A plurality of rotor magnets 22c are arranged in the outer circumferential surface of the rotor core 22b along the circumferential direction. The rotor magnet 22c with its south pole pointing outwardly in the radial direction and the rotor magnet 22c with its north pole pointing outwardly in the radial direction are alternately arranged. The number of rotor magnets 22c of the rotor 22, that is, the number of poles is, for example, 12; the number of pole pairs is 6.

In FIG. 8, a plurality of position detection magnets 22d are arranged on the upper surface of the rotor holder 22a so as to surround the motor shaft 23 in a circumferential direction along the immediately outside of the motor shaft 23 in the radial direction. In FIG. 8, the position detection magnet 22d with its south pole pointing upwardly and the position detection magnet 22d with its north pole pointing upwardly are alternately arranged. Angles at which the south poles and the north poles of the position detection magnets 22d are arranged are set to correspond to the rotor magnets 22c arranged outwardly in the radial direction. Therefore, the position of the position detection magnets 22d is detected, and thus it is possible to find the position of the rotor magnets 22c.

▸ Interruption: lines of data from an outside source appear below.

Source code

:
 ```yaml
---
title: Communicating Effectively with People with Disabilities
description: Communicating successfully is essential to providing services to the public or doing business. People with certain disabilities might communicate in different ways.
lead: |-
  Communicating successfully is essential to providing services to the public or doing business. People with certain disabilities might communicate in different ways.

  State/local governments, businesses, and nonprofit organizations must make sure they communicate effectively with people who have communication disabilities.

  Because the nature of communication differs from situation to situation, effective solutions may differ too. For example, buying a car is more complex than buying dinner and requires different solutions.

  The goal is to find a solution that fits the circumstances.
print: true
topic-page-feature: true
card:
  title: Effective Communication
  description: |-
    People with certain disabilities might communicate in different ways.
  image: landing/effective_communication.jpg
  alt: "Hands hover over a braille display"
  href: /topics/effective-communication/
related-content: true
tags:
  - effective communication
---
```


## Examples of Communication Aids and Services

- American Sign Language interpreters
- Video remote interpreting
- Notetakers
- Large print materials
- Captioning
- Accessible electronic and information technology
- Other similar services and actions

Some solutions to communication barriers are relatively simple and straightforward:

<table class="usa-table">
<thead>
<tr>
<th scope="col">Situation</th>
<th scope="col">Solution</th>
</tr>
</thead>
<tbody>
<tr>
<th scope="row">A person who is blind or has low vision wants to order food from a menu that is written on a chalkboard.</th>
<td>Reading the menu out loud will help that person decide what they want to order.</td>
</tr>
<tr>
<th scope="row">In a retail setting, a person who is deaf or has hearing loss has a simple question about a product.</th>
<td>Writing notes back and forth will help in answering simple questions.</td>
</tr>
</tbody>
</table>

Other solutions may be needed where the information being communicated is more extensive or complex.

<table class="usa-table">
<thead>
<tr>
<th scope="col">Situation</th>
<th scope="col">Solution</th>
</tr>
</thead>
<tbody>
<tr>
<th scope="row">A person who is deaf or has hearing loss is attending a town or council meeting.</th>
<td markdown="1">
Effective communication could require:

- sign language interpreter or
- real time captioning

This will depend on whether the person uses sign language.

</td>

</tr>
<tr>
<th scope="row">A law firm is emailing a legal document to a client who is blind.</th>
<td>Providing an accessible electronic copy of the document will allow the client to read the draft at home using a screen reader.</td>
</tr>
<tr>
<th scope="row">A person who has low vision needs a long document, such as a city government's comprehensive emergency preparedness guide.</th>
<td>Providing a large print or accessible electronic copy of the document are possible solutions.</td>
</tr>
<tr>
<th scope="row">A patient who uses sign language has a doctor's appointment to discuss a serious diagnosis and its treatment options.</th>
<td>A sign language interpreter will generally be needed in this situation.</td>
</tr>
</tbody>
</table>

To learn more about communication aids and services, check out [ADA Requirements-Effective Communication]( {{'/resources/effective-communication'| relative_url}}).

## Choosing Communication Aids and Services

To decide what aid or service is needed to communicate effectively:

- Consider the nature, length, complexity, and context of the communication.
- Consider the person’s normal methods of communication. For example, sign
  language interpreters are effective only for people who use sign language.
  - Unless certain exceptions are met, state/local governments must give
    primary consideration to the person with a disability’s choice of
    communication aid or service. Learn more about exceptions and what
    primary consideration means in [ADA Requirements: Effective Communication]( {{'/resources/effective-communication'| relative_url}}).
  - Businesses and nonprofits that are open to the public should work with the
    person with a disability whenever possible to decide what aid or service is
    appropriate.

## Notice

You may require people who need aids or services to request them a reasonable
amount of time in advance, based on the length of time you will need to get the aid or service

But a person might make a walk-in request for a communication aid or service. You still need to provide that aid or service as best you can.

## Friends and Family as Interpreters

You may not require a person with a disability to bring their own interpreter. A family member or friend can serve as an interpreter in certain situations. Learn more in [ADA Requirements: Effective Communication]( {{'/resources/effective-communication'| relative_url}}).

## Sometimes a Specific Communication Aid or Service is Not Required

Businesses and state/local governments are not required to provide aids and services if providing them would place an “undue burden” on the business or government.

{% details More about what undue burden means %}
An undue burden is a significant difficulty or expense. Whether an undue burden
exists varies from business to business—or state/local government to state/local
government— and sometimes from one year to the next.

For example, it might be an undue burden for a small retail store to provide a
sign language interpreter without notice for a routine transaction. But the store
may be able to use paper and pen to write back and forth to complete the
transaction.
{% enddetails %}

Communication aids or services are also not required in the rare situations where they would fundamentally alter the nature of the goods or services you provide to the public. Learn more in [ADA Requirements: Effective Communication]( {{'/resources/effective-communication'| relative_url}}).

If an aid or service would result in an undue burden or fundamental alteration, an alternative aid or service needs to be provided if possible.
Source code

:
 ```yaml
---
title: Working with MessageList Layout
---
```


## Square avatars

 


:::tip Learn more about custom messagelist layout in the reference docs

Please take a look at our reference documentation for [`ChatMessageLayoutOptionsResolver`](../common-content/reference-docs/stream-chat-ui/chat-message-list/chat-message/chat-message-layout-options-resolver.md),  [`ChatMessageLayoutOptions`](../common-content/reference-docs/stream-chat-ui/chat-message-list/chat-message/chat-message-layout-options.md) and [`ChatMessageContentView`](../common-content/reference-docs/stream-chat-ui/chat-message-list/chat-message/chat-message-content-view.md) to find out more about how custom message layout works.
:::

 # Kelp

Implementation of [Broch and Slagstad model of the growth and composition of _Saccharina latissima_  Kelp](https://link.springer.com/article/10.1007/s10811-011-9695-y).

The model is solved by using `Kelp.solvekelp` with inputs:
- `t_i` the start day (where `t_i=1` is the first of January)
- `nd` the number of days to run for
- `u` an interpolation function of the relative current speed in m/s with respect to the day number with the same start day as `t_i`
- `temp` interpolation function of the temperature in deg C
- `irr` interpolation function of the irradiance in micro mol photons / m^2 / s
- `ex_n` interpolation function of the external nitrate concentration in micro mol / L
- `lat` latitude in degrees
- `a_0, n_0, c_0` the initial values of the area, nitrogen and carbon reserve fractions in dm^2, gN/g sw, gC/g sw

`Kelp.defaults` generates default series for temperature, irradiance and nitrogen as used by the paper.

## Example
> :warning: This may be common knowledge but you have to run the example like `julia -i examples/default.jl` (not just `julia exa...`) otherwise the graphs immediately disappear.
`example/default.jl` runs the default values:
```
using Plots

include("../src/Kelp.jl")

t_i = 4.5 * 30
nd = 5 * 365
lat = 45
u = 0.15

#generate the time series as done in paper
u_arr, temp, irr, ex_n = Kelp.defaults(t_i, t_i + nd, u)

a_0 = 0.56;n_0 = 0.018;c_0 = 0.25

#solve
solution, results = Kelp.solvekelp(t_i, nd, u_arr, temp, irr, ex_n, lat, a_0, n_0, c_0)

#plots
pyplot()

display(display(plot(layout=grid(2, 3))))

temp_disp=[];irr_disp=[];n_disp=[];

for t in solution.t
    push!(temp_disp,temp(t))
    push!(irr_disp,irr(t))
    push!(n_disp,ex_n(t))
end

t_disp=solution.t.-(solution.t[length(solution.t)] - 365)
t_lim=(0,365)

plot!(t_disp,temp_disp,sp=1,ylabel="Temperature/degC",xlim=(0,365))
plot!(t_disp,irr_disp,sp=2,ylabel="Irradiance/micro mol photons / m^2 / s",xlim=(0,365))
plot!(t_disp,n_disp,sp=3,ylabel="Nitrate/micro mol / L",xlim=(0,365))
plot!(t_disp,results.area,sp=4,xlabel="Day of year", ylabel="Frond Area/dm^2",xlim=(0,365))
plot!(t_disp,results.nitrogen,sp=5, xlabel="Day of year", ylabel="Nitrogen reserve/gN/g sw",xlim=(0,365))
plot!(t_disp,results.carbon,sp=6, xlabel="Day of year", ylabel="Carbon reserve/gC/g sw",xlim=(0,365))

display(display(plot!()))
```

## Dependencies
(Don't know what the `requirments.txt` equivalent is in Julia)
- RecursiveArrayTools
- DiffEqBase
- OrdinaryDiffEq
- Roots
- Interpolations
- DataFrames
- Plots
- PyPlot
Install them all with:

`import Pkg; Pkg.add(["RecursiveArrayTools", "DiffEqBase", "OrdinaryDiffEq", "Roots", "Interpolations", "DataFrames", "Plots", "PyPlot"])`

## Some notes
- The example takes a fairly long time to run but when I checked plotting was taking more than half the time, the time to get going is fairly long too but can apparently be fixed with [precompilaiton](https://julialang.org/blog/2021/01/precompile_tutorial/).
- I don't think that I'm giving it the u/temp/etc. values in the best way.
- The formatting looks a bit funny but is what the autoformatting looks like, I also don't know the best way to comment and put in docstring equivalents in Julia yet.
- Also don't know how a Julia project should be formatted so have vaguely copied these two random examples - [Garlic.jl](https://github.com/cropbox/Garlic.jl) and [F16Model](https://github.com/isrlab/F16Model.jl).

The motor case 50 is formed of metal such as an aluminum alloy, and is provided to include and hold the molded resin 21. The motor case 50 is composed of two plate-shaped case members that are arranged to sandwich the molded resin 21, namely, an inside case 51 shown in FIG. 4 and an outside case 52 shown in FIG. 9. As shown in FIG. 2, the inside case 51 is arranged on the side of the rear wheel 3, and the outside case 52 is arranged on the side of the suspension case 11, which is the side opposite that of the rear wheel 3.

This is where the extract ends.